PER COLPA DI CHI?

Colpa.
Siamo stati cresciuti, educati, castrati dalla cultura e dalla religiosità della colpa.
Colpa tua… e io ne esco salvo, pulito, vincente.
Lo facciamo sempre, con amici, colleghi parenti. Lo facciamo talmente spesso che ormai è divenuto un esercizio meccanico, automatico, una sorta di istinto di sopravvivenza.
La colpa fa morire te e la tua idea, mentre tiene in vita me  e la mia convinzione di “non aver sbagliato”. Già, perché  non si tratta di fare le cose giuste, ma lavarsi di dosso la sensazione di avere fatto quelle sbagliate e questo lavaggio non si fa con la lavatrice, ma attraverso la colpevolizzazione e la svalutazione dell altro.
Facile, troppo forse.
Quindi la colpa di questa mancata promozione diretta di chi è?
Di Filippo Inzaghi ingaggiato perché allenatore “di peso”?
Cosi, tanto per tenere buona una piazza dove, si sa, il magma ribolle sempre come il sangue di chi sa ancora appassionarsi a qualcosa. Un allenatore a cui è stata affidata una squadra, diciamolo senza giri di parole, normaloide o comunque non così più forte di tante altre come si è voluto far credere e che è stato allontanato dopo un “coup de teatre”, dimenticandosi del progetto biennale di cui evidentemente si era solo chiacchierato. Un tecnico che ci ha regalato il record di vittorie in territorio ostile e che ha fatto di un gioco, magari non esteticamente eccelso, un qualcosa di concreto arrivando a conquistare posizioni di classifica insperate ad inizio campionato e cacciato senza nemmeno un “grazie è stato bello comunque”.
Di Eugenio Corini tornato alla guida del Brescia seguendo le ragioni del cuore?
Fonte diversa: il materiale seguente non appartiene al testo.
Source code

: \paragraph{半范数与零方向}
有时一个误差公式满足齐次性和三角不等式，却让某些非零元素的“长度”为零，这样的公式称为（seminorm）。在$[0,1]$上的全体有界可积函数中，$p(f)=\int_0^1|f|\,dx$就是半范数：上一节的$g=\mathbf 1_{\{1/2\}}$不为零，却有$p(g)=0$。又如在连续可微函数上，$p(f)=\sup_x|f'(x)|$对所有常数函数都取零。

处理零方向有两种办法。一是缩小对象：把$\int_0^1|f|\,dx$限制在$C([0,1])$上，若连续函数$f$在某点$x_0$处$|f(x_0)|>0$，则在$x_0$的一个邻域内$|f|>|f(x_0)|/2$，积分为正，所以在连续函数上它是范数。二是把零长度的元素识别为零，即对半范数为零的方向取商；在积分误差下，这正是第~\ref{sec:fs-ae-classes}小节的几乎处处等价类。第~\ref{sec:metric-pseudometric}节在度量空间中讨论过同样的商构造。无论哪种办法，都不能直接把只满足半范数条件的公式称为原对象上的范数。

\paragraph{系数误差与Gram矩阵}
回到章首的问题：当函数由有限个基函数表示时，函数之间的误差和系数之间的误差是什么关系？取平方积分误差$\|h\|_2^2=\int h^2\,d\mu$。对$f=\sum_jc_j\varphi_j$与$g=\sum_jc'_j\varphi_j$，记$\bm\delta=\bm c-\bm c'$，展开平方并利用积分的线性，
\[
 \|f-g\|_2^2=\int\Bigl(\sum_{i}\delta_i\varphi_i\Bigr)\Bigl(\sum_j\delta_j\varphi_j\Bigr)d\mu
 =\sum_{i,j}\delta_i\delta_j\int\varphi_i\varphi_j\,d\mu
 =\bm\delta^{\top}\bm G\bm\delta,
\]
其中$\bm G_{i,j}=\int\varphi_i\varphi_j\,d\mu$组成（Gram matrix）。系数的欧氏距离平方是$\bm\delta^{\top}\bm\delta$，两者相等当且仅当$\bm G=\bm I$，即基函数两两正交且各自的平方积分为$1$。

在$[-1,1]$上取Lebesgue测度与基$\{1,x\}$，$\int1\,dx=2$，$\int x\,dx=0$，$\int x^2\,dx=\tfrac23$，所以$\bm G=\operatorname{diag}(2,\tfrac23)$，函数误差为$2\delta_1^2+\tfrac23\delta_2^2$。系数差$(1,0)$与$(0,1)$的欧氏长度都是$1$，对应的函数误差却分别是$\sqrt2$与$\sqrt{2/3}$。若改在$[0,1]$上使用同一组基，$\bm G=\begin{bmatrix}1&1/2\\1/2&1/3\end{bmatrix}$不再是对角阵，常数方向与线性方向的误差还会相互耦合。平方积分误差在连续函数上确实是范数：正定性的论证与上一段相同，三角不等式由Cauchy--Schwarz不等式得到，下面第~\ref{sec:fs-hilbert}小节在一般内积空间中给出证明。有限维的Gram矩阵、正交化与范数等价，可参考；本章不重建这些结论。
Si perché è fuori discussione che il cervello deve avergli suggerito, più delle volte che si riescono a contare, di non riavvicinarsi più a quella pentola a pressione già esplosa nelle sue mani una volta a pranzo ed un’altra a cena. Un Genio che ha fatto subito centro alla prima in casa riportando la vittoria su un campo che sembrava sotto maleficio, ma che sempre la medesima compagine ha avuto per le mani.
Della squadra? Ingiusto, la squadra non si è messa insieme da sola, i limiti strutturali sono stati evidenti a tutti fin dall’inizio e le pecche sembrano figlie di una diabolica perseveranza nell’errare.
Non sarebbe più coraggioso, dunque, parlare di responsabilità anziché di colpa?
Quella responsabilità di cui tutti i veri leader, per essere tali, si fanno carico ogni giorno. Quella responsabilità che ti rende forte e che ti mette nella posizione di assumerti la colpa anziché scaricarla, di proteggere anziché accusare, di essere baluardo di quel senso di giustizia che rende l’essere umano attivo protagonista della costruzione e non solo della distruzione.
Una responsabilità, che lo sappiamo bene, è sempre del più alto in grado, grado che purtroppo non lo rende immune dall’errore, ma che lo rende leader tanto più è capace di prendersene la colpa piuttosto che scaricarla su altri.